# What is required
Can you write out every line from the start of the records below through the line containing "BRCA2 genetic testing.", leaving out any pictures?

Data provided section start

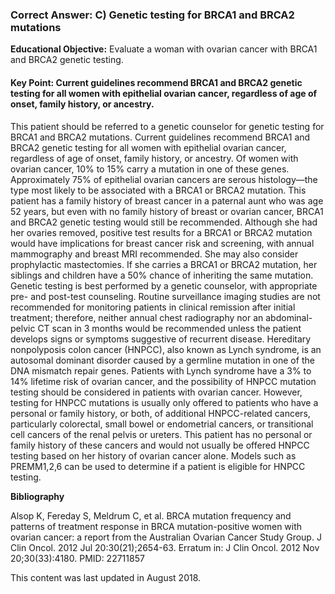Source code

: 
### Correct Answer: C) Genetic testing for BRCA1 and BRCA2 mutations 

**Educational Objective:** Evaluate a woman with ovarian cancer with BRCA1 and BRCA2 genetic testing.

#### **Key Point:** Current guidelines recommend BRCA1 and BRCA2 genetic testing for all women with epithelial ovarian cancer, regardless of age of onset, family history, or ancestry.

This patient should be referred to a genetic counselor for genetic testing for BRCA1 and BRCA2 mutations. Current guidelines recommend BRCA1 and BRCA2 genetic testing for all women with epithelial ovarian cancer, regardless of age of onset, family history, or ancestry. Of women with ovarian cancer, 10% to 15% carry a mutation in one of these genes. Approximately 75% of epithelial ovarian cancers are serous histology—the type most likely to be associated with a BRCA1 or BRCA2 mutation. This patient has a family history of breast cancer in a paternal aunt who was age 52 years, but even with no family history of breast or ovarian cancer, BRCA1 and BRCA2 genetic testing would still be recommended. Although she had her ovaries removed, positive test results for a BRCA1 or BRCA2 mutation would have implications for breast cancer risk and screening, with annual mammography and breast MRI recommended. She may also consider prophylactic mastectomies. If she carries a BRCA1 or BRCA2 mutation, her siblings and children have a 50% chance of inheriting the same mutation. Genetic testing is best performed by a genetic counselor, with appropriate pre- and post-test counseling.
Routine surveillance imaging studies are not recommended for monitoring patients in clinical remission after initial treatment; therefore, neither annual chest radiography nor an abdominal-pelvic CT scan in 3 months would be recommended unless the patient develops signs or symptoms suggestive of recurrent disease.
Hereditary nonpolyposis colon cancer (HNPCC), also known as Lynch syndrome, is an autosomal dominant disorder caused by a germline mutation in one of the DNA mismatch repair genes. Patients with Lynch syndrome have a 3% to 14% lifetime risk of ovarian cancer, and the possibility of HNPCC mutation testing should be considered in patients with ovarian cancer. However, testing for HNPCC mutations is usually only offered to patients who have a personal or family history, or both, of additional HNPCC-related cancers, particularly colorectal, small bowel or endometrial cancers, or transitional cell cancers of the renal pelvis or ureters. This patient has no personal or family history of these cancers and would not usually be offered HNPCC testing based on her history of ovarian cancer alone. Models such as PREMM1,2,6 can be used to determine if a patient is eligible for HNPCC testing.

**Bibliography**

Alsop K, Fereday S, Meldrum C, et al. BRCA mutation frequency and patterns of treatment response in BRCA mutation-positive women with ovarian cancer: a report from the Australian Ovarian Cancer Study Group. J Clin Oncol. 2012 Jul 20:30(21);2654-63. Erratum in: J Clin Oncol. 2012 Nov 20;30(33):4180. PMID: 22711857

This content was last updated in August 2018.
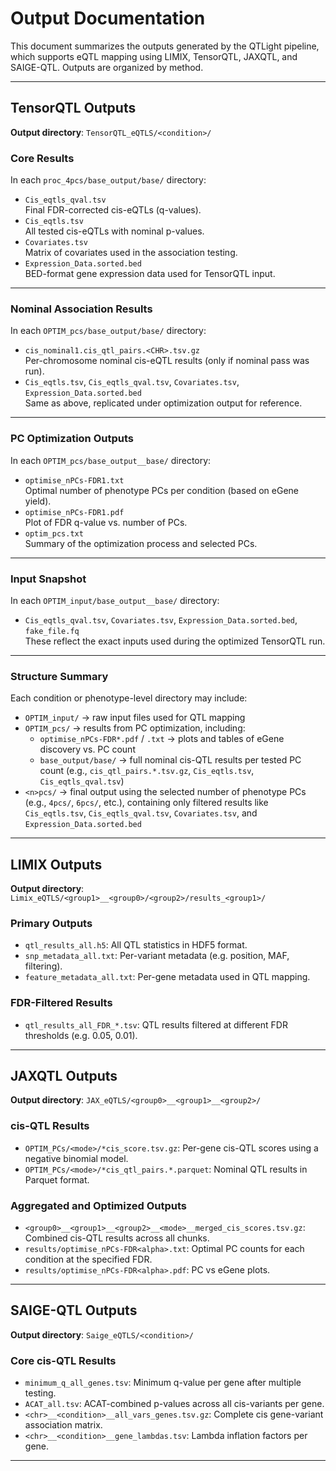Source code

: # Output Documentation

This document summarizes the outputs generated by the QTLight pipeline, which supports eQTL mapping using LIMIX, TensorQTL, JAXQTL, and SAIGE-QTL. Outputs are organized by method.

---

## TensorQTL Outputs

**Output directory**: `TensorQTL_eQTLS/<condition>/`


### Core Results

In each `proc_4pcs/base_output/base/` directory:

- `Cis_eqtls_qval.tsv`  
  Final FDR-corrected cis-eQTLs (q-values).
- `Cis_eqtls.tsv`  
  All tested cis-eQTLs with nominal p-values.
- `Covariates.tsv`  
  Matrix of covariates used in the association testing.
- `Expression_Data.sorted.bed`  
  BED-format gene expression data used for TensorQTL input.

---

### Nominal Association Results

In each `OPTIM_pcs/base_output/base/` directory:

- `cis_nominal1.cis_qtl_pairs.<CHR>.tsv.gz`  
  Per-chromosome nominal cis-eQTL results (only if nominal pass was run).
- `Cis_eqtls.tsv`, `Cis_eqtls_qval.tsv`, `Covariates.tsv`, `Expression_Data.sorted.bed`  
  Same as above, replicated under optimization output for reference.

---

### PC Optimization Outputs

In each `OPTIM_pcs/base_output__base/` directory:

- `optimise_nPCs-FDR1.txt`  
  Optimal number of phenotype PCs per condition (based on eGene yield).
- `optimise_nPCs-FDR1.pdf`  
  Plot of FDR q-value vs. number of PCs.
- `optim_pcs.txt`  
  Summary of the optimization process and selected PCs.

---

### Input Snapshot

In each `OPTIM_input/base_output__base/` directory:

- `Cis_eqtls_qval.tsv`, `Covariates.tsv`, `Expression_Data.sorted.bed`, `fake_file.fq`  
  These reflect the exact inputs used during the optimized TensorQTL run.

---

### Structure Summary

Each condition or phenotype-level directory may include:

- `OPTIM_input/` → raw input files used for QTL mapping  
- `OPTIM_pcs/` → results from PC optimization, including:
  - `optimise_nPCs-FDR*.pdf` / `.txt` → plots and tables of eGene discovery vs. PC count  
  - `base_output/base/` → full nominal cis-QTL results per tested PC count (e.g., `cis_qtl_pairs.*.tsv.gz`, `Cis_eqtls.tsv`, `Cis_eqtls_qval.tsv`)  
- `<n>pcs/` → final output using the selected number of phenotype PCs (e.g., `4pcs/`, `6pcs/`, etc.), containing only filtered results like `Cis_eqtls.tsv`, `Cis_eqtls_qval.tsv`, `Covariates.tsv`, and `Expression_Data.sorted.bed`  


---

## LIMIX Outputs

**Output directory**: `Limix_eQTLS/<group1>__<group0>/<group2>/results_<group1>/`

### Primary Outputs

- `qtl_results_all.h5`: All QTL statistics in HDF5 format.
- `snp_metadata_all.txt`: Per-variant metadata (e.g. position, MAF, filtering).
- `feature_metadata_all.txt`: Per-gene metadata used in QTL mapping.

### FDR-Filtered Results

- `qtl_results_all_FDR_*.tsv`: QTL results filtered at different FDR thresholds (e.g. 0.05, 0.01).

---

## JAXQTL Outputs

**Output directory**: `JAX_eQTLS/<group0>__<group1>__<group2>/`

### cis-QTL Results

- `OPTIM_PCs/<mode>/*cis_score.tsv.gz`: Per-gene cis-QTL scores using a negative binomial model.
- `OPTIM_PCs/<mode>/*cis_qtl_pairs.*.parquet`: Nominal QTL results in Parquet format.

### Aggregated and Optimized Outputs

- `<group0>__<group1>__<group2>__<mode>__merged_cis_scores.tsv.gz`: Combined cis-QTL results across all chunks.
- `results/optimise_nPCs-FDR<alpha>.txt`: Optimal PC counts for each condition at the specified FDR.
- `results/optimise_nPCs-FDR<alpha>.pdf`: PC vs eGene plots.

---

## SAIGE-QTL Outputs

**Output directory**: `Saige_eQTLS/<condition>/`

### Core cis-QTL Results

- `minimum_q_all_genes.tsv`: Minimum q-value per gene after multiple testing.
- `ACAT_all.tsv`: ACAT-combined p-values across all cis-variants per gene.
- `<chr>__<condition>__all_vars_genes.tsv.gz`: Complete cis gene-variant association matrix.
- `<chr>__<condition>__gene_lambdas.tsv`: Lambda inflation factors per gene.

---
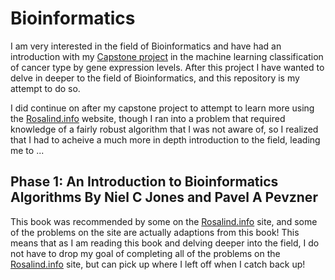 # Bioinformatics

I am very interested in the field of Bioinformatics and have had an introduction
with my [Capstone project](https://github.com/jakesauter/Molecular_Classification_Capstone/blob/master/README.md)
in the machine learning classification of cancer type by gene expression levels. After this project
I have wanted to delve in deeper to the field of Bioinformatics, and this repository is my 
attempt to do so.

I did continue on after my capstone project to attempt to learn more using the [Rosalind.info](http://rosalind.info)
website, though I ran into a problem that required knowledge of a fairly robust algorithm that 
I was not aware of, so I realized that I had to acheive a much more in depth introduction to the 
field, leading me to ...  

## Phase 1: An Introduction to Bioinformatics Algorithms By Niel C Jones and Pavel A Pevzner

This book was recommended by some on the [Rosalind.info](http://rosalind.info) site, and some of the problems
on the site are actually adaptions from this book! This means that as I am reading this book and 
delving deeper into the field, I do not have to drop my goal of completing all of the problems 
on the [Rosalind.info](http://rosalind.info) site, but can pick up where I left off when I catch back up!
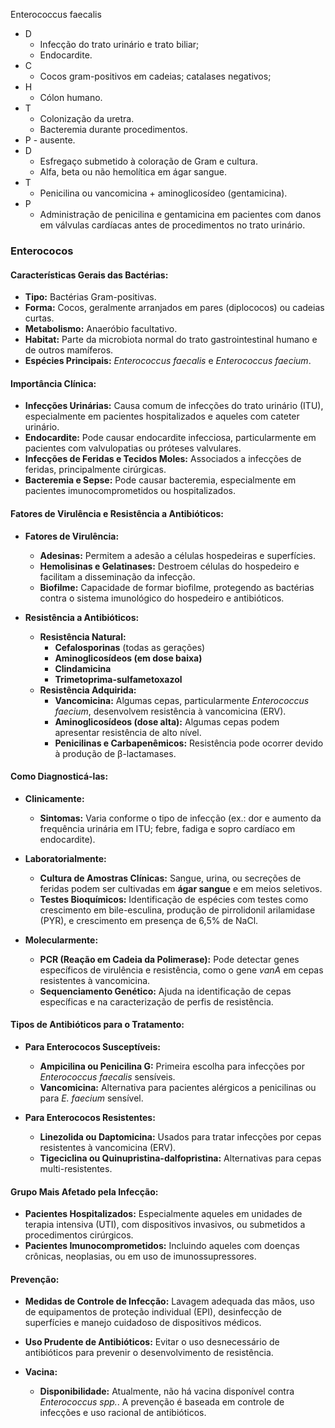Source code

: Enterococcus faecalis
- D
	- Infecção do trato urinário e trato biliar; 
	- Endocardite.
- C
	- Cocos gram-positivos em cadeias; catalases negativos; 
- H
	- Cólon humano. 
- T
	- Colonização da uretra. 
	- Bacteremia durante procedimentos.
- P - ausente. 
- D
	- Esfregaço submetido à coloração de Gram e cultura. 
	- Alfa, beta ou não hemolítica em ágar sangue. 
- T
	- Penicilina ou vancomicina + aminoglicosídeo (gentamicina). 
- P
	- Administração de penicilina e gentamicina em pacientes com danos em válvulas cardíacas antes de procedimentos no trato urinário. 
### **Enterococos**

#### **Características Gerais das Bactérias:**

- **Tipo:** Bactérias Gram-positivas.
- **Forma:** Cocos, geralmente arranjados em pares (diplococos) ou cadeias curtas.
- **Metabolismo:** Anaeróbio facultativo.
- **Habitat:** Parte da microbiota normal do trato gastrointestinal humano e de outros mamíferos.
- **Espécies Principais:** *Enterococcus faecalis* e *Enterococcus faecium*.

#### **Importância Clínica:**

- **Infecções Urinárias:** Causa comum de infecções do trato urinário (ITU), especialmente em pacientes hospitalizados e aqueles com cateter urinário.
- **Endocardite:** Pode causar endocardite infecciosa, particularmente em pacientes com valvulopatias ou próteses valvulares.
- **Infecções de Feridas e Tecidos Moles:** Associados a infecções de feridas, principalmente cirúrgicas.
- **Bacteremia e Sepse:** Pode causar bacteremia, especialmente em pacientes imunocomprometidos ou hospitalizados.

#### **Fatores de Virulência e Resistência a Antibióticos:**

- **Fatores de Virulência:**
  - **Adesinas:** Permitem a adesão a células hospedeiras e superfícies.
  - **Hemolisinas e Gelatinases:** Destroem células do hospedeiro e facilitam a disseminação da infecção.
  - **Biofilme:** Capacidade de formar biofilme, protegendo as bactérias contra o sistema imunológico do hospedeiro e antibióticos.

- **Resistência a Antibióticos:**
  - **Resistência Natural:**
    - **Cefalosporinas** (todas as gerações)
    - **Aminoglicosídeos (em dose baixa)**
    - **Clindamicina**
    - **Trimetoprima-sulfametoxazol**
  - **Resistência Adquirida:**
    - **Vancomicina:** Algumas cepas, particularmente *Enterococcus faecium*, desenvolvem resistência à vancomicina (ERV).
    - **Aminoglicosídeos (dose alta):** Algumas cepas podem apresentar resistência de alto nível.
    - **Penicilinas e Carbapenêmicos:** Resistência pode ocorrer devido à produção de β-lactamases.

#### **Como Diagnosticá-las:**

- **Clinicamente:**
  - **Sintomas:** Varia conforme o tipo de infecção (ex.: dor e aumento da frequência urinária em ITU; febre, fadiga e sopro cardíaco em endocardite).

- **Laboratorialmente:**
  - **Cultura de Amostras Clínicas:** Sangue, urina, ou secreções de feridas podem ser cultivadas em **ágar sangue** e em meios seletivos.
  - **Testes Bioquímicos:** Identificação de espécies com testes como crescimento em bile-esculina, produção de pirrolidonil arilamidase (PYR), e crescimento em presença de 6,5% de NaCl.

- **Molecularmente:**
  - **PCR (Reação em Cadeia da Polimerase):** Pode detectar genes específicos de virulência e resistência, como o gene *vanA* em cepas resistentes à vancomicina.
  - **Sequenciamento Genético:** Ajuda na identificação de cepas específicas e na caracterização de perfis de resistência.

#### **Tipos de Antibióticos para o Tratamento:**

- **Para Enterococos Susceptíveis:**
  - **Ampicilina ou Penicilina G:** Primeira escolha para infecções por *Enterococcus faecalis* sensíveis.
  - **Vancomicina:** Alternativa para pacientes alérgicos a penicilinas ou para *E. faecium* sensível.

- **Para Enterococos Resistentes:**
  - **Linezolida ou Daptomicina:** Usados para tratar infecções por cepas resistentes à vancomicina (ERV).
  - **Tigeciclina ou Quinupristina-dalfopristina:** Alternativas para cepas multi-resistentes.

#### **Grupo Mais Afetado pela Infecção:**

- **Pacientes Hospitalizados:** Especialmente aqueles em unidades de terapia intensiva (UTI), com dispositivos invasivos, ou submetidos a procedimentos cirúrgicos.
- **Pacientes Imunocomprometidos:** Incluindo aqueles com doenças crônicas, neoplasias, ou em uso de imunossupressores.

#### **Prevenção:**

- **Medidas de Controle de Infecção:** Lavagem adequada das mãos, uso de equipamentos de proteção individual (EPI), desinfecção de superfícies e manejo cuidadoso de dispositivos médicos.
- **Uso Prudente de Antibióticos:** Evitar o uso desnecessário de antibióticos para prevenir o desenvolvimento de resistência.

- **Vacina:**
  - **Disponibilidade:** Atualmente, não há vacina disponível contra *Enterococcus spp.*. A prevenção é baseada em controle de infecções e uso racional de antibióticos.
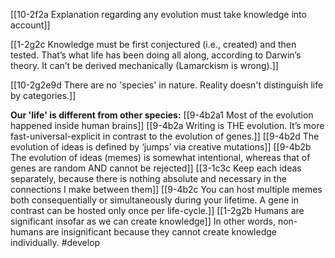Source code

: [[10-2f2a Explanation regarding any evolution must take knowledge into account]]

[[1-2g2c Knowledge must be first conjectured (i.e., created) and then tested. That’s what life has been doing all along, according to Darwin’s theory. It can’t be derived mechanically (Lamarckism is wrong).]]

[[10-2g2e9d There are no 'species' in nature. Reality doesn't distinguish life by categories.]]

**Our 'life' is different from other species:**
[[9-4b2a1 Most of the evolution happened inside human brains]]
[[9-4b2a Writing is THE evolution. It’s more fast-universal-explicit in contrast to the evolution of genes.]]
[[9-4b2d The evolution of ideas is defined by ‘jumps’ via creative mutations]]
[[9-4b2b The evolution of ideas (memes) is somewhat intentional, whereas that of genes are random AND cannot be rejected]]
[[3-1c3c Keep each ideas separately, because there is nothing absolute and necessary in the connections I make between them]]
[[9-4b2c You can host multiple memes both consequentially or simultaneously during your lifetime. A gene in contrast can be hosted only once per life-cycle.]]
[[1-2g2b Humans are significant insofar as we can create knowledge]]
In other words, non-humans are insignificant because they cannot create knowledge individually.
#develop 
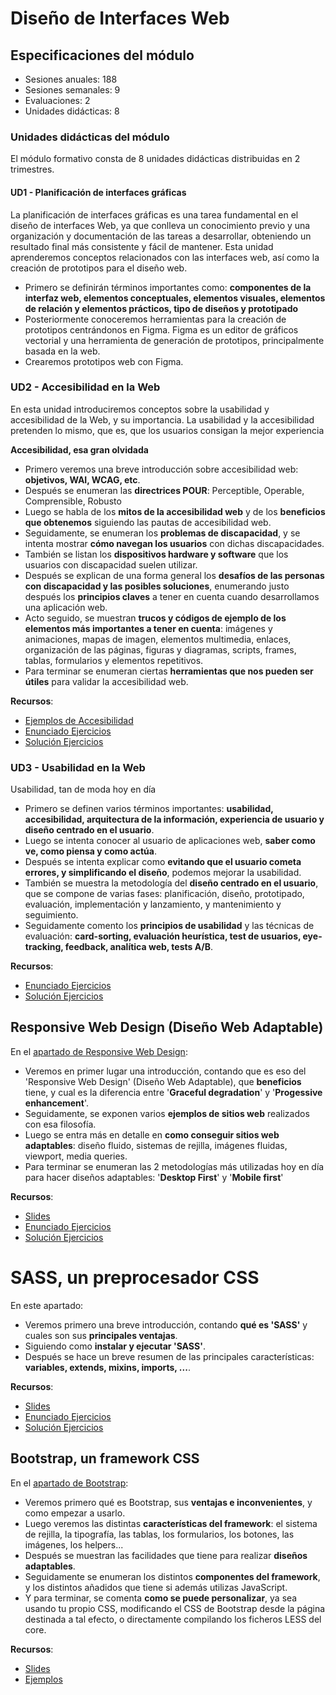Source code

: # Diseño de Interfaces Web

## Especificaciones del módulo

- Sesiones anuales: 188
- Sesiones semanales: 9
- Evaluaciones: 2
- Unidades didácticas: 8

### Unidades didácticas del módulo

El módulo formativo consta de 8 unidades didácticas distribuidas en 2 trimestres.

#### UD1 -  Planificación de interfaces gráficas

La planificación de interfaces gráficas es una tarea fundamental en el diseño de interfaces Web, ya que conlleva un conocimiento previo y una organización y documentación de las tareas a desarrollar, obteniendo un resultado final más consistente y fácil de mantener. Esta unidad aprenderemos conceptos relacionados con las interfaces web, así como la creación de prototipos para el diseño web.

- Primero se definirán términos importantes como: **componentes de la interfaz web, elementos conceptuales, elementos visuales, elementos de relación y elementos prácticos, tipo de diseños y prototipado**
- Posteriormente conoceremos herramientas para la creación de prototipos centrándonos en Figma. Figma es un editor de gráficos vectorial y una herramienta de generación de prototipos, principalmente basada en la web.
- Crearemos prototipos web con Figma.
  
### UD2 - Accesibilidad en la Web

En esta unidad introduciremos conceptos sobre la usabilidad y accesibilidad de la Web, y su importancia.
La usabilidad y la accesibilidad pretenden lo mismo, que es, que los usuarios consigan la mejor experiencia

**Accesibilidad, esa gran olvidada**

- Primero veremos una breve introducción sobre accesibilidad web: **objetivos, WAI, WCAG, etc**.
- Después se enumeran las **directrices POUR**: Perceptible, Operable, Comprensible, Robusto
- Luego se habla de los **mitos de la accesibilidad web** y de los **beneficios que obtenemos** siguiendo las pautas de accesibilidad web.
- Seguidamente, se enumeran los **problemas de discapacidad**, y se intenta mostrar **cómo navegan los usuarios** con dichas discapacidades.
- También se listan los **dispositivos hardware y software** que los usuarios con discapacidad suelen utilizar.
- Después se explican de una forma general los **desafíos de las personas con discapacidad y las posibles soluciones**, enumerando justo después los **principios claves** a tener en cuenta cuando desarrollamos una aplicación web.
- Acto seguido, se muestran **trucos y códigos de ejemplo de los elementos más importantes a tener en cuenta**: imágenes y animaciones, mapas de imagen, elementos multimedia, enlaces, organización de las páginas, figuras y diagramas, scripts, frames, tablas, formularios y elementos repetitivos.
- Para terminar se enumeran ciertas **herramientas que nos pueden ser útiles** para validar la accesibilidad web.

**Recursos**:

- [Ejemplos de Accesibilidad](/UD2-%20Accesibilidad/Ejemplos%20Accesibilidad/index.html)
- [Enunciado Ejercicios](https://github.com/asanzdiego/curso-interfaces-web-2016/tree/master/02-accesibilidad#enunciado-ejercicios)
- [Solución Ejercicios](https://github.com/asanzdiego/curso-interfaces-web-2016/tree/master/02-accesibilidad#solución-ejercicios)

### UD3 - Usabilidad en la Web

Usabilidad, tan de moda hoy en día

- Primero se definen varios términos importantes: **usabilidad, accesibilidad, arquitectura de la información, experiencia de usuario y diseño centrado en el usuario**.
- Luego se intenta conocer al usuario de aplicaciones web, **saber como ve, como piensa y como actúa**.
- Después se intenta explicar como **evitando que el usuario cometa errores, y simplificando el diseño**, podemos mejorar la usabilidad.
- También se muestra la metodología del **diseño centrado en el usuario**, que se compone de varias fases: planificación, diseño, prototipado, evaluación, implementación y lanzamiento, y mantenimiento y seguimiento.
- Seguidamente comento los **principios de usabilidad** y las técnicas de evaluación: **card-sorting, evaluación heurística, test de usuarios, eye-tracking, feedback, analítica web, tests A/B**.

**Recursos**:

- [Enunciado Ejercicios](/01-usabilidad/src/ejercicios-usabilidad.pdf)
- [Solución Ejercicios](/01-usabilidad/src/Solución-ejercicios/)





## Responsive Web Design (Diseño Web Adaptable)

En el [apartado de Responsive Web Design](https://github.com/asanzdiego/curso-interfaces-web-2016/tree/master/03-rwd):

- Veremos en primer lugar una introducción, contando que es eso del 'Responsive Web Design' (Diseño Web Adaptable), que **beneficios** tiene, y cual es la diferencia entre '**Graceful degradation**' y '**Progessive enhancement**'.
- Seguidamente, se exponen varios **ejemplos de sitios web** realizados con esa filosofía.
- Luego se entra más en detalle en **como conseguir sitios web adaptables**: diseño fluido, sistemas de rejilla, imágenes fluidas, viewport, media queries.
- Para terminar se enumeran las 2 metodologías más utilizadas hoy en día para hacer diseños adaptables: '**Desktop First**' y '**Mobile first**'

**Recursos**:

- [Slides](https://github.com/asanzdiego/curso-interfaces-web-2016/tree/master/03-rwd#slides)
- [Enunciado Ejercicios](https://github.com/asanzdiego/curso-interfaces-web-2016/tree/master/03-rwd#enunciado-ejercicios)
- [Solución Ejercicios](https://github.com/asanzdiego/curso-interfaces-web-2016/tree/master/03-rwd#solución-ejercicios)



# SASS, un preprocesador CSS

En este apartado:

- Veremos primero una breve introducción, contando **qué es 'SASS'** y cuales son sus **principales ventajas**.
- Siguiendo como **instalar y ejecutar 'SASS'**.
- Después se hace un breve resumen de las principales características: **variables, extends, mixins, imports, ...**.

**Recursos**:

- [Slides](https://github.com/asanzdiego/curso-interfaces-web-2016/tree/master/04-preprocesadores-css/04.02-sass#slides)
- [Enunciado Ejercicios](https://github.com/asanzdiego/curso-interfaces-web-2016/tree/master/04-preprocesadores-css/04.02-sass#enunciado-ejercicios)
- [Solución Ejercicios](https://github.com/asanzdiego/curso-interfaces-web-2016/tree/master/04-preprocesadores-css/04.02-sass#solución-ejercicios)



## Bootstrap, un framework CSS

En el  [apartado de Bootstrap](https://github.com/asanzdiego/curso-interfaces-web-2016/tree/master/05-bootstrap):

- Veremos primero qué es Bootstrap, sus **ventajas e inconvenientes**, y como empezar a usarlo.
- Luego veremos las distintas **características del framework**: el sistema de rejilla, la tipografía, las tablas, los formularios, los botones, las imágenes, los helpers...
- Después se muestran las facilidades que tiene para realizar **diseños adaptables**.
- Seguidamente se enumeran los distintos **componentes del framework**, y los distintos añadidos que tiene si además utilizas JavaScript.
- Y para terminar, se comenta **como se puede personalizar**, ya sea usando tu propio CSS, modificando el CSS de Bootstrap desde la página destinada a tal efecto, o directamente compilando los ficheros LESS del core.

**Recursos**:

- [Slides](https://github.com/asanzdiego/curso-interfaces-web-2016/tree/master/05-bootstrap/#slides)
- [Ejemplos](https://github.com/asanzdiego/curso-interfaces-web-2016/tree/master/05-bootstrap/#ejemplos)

Data provided section end

# Expected output
Source code

: 
### Correct Answer: C) Genetic testing for BRCA1 and BRCA2 mutations 

**Educational Objective:** Evaluate a woman with ovarian cancer with BRCA1 and BRCA2 genetic testing.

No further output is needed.